- Cover art for "When I See It" demo

Song by the Weeknd

from the album Beauty Behind the Madness
- Released: August 24, 2015
- Recorded: 2014
- Genre: Alternative R&B; hip-hop;
- Length: 5:34
- Label: XO; Republic;
- Songwriters: Abel Tesfaye; Kanye West; Christopher Pope; Carlo Montagnese; Carl Marshall; Michael Dean; Noah Goldstein; Robert Holmes;
- Producers: The Weeknd; Kanye West; Che Pope; Illangelo; Mike Dean; Noah Goldstein; Omar Riad;

Music video
- "Tell Your Friends" on YouTube

= Tell Your Friends (song) =

2015 song by the Weeknd

"Tell Your Friends" is a song by Canadian singer-songwriter the Weeknd from his second studio album, Beauty Behind the Madness (2015).
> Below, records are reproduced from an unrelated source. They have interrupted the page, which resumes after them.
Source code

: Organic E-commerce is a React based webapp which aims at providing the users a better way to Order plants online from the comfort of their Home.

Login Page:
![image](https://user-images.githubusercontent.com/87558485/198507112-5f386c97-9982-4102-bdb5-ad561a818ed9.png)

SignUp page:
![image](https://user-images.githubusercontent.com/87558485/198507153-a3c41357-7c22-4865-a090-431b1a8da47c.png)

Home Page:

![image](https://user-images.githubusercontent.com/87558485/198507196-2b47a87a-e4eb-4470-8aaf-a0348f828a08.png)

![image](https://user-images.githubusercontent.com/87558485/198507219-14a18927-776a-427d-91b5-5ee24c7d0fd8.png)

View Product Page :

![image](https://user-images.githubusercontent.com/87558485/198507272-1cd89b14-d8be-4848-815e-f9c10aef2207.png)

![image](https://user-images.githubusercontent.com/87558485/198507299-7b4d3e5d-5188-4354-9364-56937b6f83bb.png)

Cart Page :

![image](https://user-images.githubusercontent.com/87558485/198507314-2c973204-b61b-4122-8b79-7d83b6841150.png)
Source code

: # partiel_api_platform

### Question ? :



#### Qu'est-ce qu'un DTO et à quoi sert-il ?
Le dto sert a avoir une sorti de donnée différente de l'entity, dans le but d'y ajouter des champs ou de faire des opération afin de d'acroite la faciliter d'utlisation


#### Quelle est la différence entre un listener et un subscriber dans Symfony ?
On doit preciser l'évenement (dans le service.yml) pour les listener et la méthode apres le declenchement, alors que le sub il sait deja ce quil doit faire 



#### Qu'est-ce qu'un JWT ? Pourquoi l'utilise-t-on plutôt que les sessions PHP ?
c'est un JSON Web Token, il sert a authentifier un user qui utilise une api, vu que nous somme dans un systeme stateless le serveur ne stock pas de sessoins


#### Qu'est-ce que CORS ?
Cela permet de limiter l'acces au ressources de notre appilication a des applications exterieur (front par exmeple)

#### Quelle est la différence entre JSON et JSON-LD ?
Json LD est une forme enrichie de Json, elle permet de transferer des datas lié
The Weeknd co-wrote the song with Kanye West, Che Pope, Illangelo, Mike Dean, and Noah Goldstein, (Note: Find additional credits for the song on the BMI Repertoire by searching the work number #20502911.) co-producing it with Pope, West, Omar Riad, Illangelo, Dean, and Goldstein. The track samples "Can't Stop Loving You" by Soul Dog, with its writers Carl Marshall and Robert Holmes receiving songwriting credits. A live remix of the song with American rapper Nas was performed at the 2016 Met Gala Ball. In November 2015, American rapper Fabolous released his remix of the song, which appeared on his mixtape, Summertime Shootout.

== Background ==
"Tell Your Friends" originated as a demo by Kanye West, titled "When I See It". West released his version as a single on his SoundCloud account on October 19, 2015, alongside a remix of the song "Say You Will".

== Music video ==
The music video for "Tell Your Friends", directed by Grant Singer, was released on August 24, 2015. The music video also features another track from Beauty Behind the Madness, "Real Life" which is played at the end of the video while the Weeknd is driving out into the night. As of February 2025, the video has surpassed over 80 million views.

=== Synopsis ===
The video begins with the Weeknd walking into foreground holding a shovel, appearing to be burying himself, supposedly the previous iteration of himself of the Kiss Land era. He sticks the shovel in the sand and starts to walk away from where he is buried while performing to the song. A weird looking skinny man approaches his direction before getting shot by the Weeknd. The Weeknd gets closer standing over him, looks down at the body and shoots him again. Another song, "Real Life", plays at the end of the video as he walks back to where his car is parked. The Weeknd then gets into the car and starts driving out into the night.

== Charts ==

=== Weekly charts ===

| Chart (2015) | Peak position |
|---|---|
| Canada Hot 100 (Billboard) | 44 |
| Sweden (Sverigetopplistan) | 100 |
| UK Singles (Official Charts) | 74 |
| US Billboard Hot 100 | 54 |
| US Hot R&B/Hip-Hop Songs (Billboard) | 19 |

=== Year-end charts ===

| Chart (2015) | Position |
|---|---|
| US Hot R&B Songs (Billboard) | 30 |

== Certifications ==

| Region | Certification | Certified units/sales |
| Canada (Music Canada) | Gold | 40,000^{‡} |
| New Zealand (RMNZ) | Gold | 15,000^{‡} |
| United Kingdom (BPI) | Silver | 200,000^{‡} |
| United States (RIAA) | Platinum | 1,000,000^{‡} |
^{‡} Sales+streaming figures based on certification alone.